By Saeed Zeydabadi-Nejad|June 19, 2019|The Pacific|0 comments

Louis Plottel (MA Migration and Diaspora Studies) discusses the use of social media in the West Papuan liberation movement.

In the early morning of December 1, 2018, twenty Indonesian construction workers disappeared from their barracks in the Nduga regency of West Papua. The twenty men were held overnight then killed the following morning by their captors, a collection of local residents opposed to the highway which the men had been constructing as well as Indonesian incursions into their territory — the semi-autonomous West Papua region. In the days following, the Indonesian government sent heavy artillery into villages in the area, ostensibly to weed out the perpetrators and evacuate any survivors. Yet, the official rhetoric of the Indonesian military, emphasizing peaceful collaboration with local villagers, contrasted with reports of indiscriminate bombing and images of chemical burns that locals began posting on social media shortly thereafter.

The Nduga massacre, as it has come to be known, was a relatively small event in the fifty-year Indonesian occupation of West Papua. But in light of the ban on foreign journalists traveling to the region, social media has become a major platform for locals to disseminate evidence of state violence and drum up international support for West Papuan independence. The case of West Papua opens up the question: can citizen journalism and social media be democratizing forces for independence movements around the world? If so, how do they circumvent official state discourse to build networks of solidarity across the globe?

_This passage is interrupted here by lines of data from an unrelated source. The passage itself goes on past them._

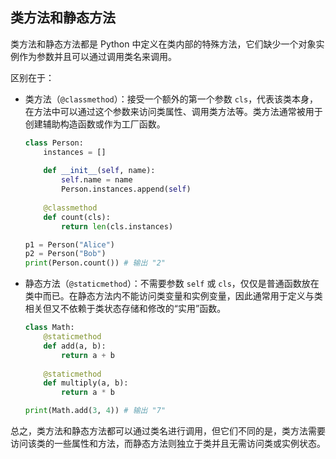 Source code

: ## 类方法和静态方法

类方法和静态方法都是 Python 中定义在类内部的特殊方法，它们缺少一个对象实例作为参数并且可以通过调用类名来调用。

区别在于：

- 类方法（`@classmethod`）：接受一个额外的第一个参数 `cls`，代表该类本身，在方法中可以通过这个参数来访问类属性、调用类方法等。类方法通常被用于创建辅助构造函数或作为工厂函数。
  ```python
  class Person:
      instances = []
      
      def __init__(self, name):
          self.name = name
          Person.instances.append(self)
          
      @classmethod
      def count(cls):
          return len(cls.instances)
  
  p1 = Person("Alice")
  p2 = Person("Bob")
  print(Person.count()) # 输出 "2"
  ```

- 静态方法（`@staticmethod`）：不需要参数 `self` 或 `cls`，仅仅是普通函数放在类中而已。在静态方法内不能访问类变量和实例变量，因此通常用于定义与类相关但又不依赖于类状态存储和修改的“实用”函数。
  ```python
  class Math:
      @staticmethod
      def add(a, b):
          return a + b
      
      @staticmethod
      def multiply(a, b):
          return a * b
  
  print(Math.add(3, 4)) # 输出 "7"
  ```

总之，类方法和静态方法都可以通过类名进行调用，但它们不同的是，类方法需要访问该类的一些属性和方法，而静态方法则独立于类并且无需访问类或实例状态。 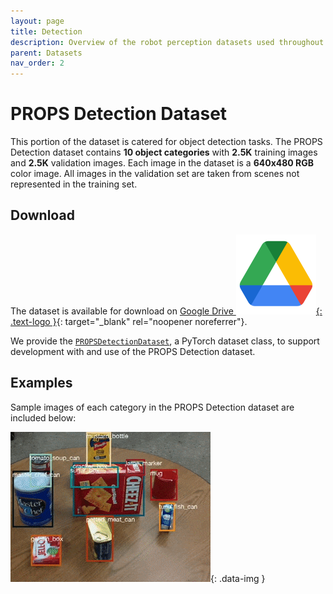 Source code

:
 ```yaml
---
layout: page
title: Detection
description: Overview of the robot perception datasets used throughout the DeepRob course.
parent: Datasets
nav_order: 2
---
```


# PROPS Detection Dataset

This portion of the dataset is catered for object detection tasks. The PROPS Detection dataset contains <b>10 object categories</b> with <b>2.5K</b> training images and <b>2.5K</b> validation images. Each image in the dataset is a <b>640x480 RGB</b> color image. All images in the validation set are taken from scenes not represented in the training set.

## Download

The dataset is available for download on [Google Drive ![](/assets/logos/logo_drive_2020q4_color_2x_web_64dp.png){: .text-logo }](https://drive.google.com/file/d/1vG7_O-1JcYAgixdnV_n0QuFCt2R0050j/view?usp=share_link){: target="_blank" rel="noopener noreferrer"}.

We provide the [`PROPSDetectionDataset`](/assets/projects/PROPSDetectionDataset.py), a PyTorch dataset class, to support development with and use of the PROPS Detection dataset.

## Examples

Sample images of each category in the PROPS Detection dataset are included below:

![Sample animation showing PROPS detection samples](/assets/images/props_detection.gif){: .data-img }
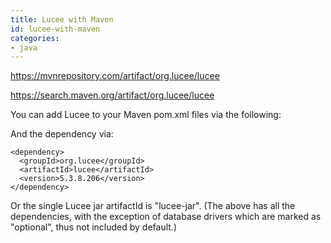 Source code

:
 ```yaml
---
title: Lucee with Maven
id: lucee-with-maven
categories:
- java
---
```


<https://mvnrepository.com/artifact/org.lucee/lucee>

<https://search.maven.org/artifact/org.lucee/lucee>

You can add Lucee to your Maven pom.xml files via the following:

And the dependency via:

```lucee
<dependency>
  <groupId>org.lucee</groupId>
  <artifactId>lucee</artifactId>
  <version>5.3.8.206</version>
</dependency>
```

Or the single Lucee jar artifactId is "lucee-jar". (The above has all the dependencies, with the exception of database drivers which are marked as "optional", thus not included by default.)

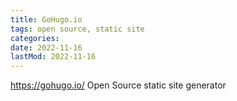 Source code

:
 ```yaml
---
title: GoHugo.io
tags: open source, static site
categories:
date: 2022-11-16
lastMod: 2022-11-16
---
```


https://gohugo.io/
Open Source static site generator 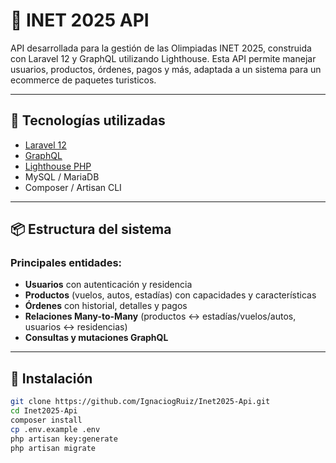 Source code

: # 🏅 INET 2025 API

API desarrollada para la gestión de las Olimpiadas INET 2025, construida con Laravel 12 y GraphQL utilizando Lighthouse. Esta API permite manejar usuarios, productos, órdenes, pagos y más, adaptada a un sistema para un ecommerce de paquetes turisticos.

---

## 🚀 Tecnologías utilizadas

-   [Laravel 12](https://laravel.com/)
-   [GraphQL](https://graphql.org/)
-   [Lighthouse PHP](https://lighthouse-php.com/)
-   MySQL / MariaDB
-   Composer / Artisan CLI

---

## 📦 Estructura del sistema

### Principales entidades:

-   **Usuarios** con autenticación y residencia
-   **Productos** (vuelos, autos, estadías) con capacidades y características
-   **Órdenes** con historial, detalles y pagos
-   **Relaciones Many-to-Many** (productos ↔ estadías/vuelos/autos, usuarios ↔ residencias)
-   **Consultas y mutaciones GraphQL**

---

## 📂 Instalación

```bash
git clone https://github.com/IgnaciogRuiz/Inet2025-Api.git
cd Inet2025-Api
composer install
cp .env.example .env
php artisan key:generate
php artisan migrate
```
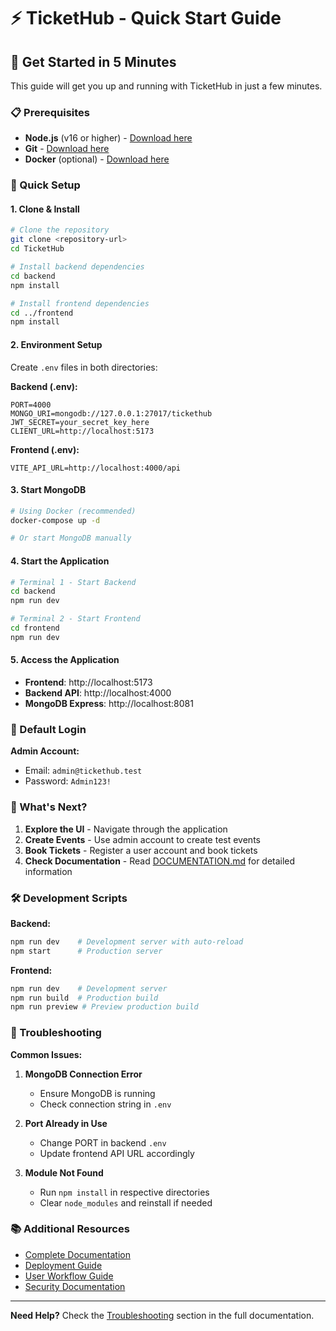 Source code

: # ⚡ TicketHub - Quick Start Guide

## 🚀 Get Started in 5 Minutes

This guide will get you up and running with TicketHub in just a few minutes.

### 📋 Prerequisites

- **Node.js** (v16 or higher) - [Download here](https://nodejs.org/)
- **Git** - [Download here](https://git-scm.com/)
- **Docker** (optional) - [Download here](https://www.docker.com/)

### 🎯 Quick Setup

#### 1. Clone & Install
```bash
# Clone the repository
git clone <repository-url>
cd TicketHub

# Install backend dependencies
cd backend
npm install

# Install frontend dependencies
cd ../frontend
npm install
```

#### 2. Environment Setup
Create `.env` files in both directories:

**Backend (.env):**
```env
PORT=4000
MONGO_URI=mongodb://127.0.0.1:27017/tickethub
JWT_SECRET=your_secret_key_here
CLIENT_URL=http://localhost:5173
```

**Frontend (.env):**
```env
VITE_API_URL=http://localhost:4000/api
```

#### 3. Start MongoDB
```bash
# Using Docker (recommended)
docker-compose up -d

# Or start MongoDB manually
```

#### 4. Start the Application
```bash
# Terminal 1 - Start Backend
cd backend
npm run dev

# Terminal 2 - Start Frontend
cd frontend
npm run dev
```

#### 5. Access the Application
- **Frontend**: http://localhost:5173
- **Backend API**: http://localhost:4000
- **MongoDB Express**: http://localhost:8081

### 🔑 Default Login

**Admin Account:**
- Email: `admin@tickethub.test`
- Password: `Admin123!`

### 🎯 What's Next?

1. **Explore the UI** - Navigate through the application
2. **Create Events** - Use admin account to create test events
3. **Book Tickets** - Register a user account and book tickets
4. **Check Documentation** - Read [DOCUMENTATION.md](./DOCUMENTATION.md) for detailed information

### 🛠️ Development Scripts

**Backend:**
```bash
npm run dev    # Development server with auto-reload
npm start      # Production server
```

**Frontend:**
```bash
npm run dev    # Development server
npm run build  # Production build
npm run preview # Preview production build
```

### 🔧 Troubleshooting

**Common Issues:**

1. **MongoDB Connection Error**
   - Ensure MongoDB is running
   - Check connection string in `.env`

2. **Port Already in Use**
   - Change PORT in backend `.env`
   - Update frontend API URL accordingly

3. **Module Not Found**
   - Run `npm install` in respective directories
   - Clear `node_modules` and reinstall if needed

### 📚 Additional Resources

- [Complete Documentation](./DOCUMENTATION.md)
- [Deployment Guide](./DEPLOYMENT-GUIDE.md)
- [User Workflow Guide](./USER-WORKFLOW-GUIDE.md)
- [Security Documentation](./SECURITY.md)

---

**Need Help?** Check the [Troubleshooting](./DOCUMENTATION.md#troubleshooting) section in the full documentation.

For many including myself, news of the Nduga Massacre came through the Free West Papua Campaign (FWPC) facebook page. With over 380,000 followers, the FWPC page has a wide reach. In addition to updates on the security situation, for which the page acts as a sort of archive, FWPC also posts images of people standing next to West Papua’s independence flag or otherwise showing support for West Papuan independence. Through FWPC even non-Papuans may see themselves as participants in the independence struggle. In other words, even though the FWPC represents a localized independence movement, it acts as a mirror for global social media consumers, allowing them to align themselves with the ideals of human rights, social justice and self-determination through something as simple as a selfie.

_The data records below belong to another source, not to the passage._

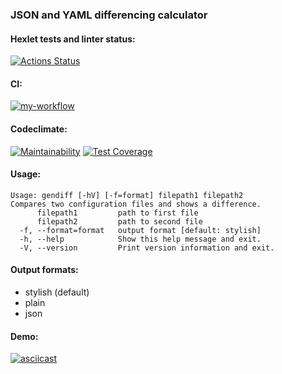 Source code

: ### JSON and YAML differencing calculator

#### Hexlet tests and linter status:

[![Actions Status](https://github.com/agsamkin/java-project-71/workflows/hexlet-check/badge.svg)](https://github.com/agsamkin/java-project-71/actions)

#### CI:

[![my-workflow](https://github.com/agsamkin/java-project-71/actions/workflows/my-workflow.yml/badge.svg)](https://github.com/agsamkin/java-project-71/actions/workflows/my-workflow.yml)

#### Codeclimate:

[![Maintainability](https://api.codeclimate.com/v1/badges/fec0680afba7d70590a0/maintainability)](https://codeclimate.com/github/agsamkin/java-project-71/maintainability)
[![Test Coverage](https://api.codeclimate.com/v1/badges/fec0680afba7d70590a0/test_coverage)](https://codeclimate.com/github/agsamkin/java-project-71/test_coverage)

#### Usage:

```
Usage: gendiff [-hV] [-f=format] filepath1 filepath2
Compares two configuration files and shows a difference.
      filepath1         path to first file
      filepath2         path to second file
  -f, --format=format   output format [default: stylish]
  -h, --help            Show this help message and exit.
  -V, --version         Print version information and exit.

```

#### Output formats:

* stylish (default)
* plain
* json

#### Demo:

[![asciicast](https://asciinema.org/a/kNKIDcW5ttv7Wa6hVzTOAcCSO.svg)](https://asciinema.org/a/kNKIDcW5ttv7Wa6hVzTOAcCSO)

While activists in the diaspora like Benny Wenda have worked to draw attention to the plight of West Papuans and pressure the Indonesian government for a referendum on independence, locals in Nduga have simultaneously become media producers on an international scale. Social media pages dedicated to the independence struggle have rendered local events into global media phenomena, while cameras and phone recordings have taken on a new role in mediating violent conflict.

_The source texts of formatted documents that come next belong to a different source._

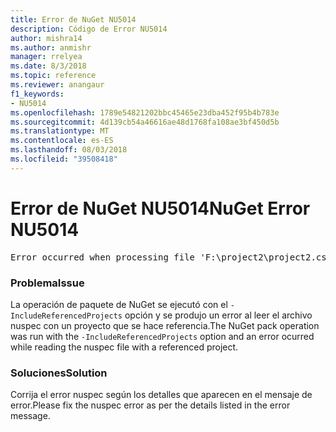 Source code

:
 ```yaml
---
title: Error de NuGet NU5014
description: Código de Error NU5014
author: mishra14
ms.author: anmishr
manager: rrelyea
ms.date: 8/3/2018
ms.topic: reference
ms.reviewer: anangaur
f1_keywords:
- NU5014
ms.openlocfilehash: 1789e54821202bbc45465e23dba452f95b4b783e
ms.sourcegitcommit: 4d139cb54a46616ae48d1768fa108ae3bf450d5b
ms.translationtype: MT
ms.contentlocale: es-ES
ms.lasthandoff: 08/03/2018
ms.locfileid: "39508418"
---
```

# <a name="nuget-error-nu5014"></a><span data-ttu-id="de08d-103">Error de NuGet NU5014</span><span class="sxs-lookup"><span data-stu-id="de08d-103">NuGet Error NU5014</span></span>
<pre>Error occurred when processing file 'F:\project2\project2.csproj': The 'id' start tag on line 4 position 10 does not match the end tag of 'ids'. Line 4, position 20.</pre>

### <a name="issue"></a><span data-ttu-id="de08d-104">Problema</span><span class="sxs-lookup"><span data-stu-id="de08d-104">Issue</span></span>

<span data-ttu-id="de08d-105">La operación de paquete de NuGet se ejecutó con el `-IncludeReferencedProjects` opción y se produjo un error al leer el archivo nuspec con un proyecto que se hace referencia.</span><span class="sxs-lookup"><span data-stu-id="de08d-105">The NuGet pack operation was run with the `-IncludeReferencedProjects` option and an error ocurred while reading the nuspec file with a referenced project.</span></span>


### <a name="solution"></a><span data-ttu-id="de08d-106">Soluciones</span><span class="sxs-lookup"><span data-stu-id="de08d-106">Solution</span></span>

<span data-ttu-id="de08d-107">Corrija el error nuspec según los detalles que aparecen en el mensaje de error.</span><span class="sxs-lookup"><span data-stu-id="de08d-107">Please fix the nuspec error as per the details listed in the error message.</span></span>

This social media campaigning is not only intended to galvanize the international community and speak out against Indonesia, it is also part of the development of a West Papuan national consciousness. West Papua is not an inherent and timeless polity, its unification is very much the product of a particular history. Social media has helped develop this unified political discourse, aligning West Papuan activists with other oppressed peoples across the globe while connecting to international organizations campaigning on their behalf.

It may be impossible to know exactly what happened in Nduga in December 2018. However, if we are to learn anything from the response on social media, it is that West Papuan independence activists are continuing to fight for independence with a powerful new weapon: the internet.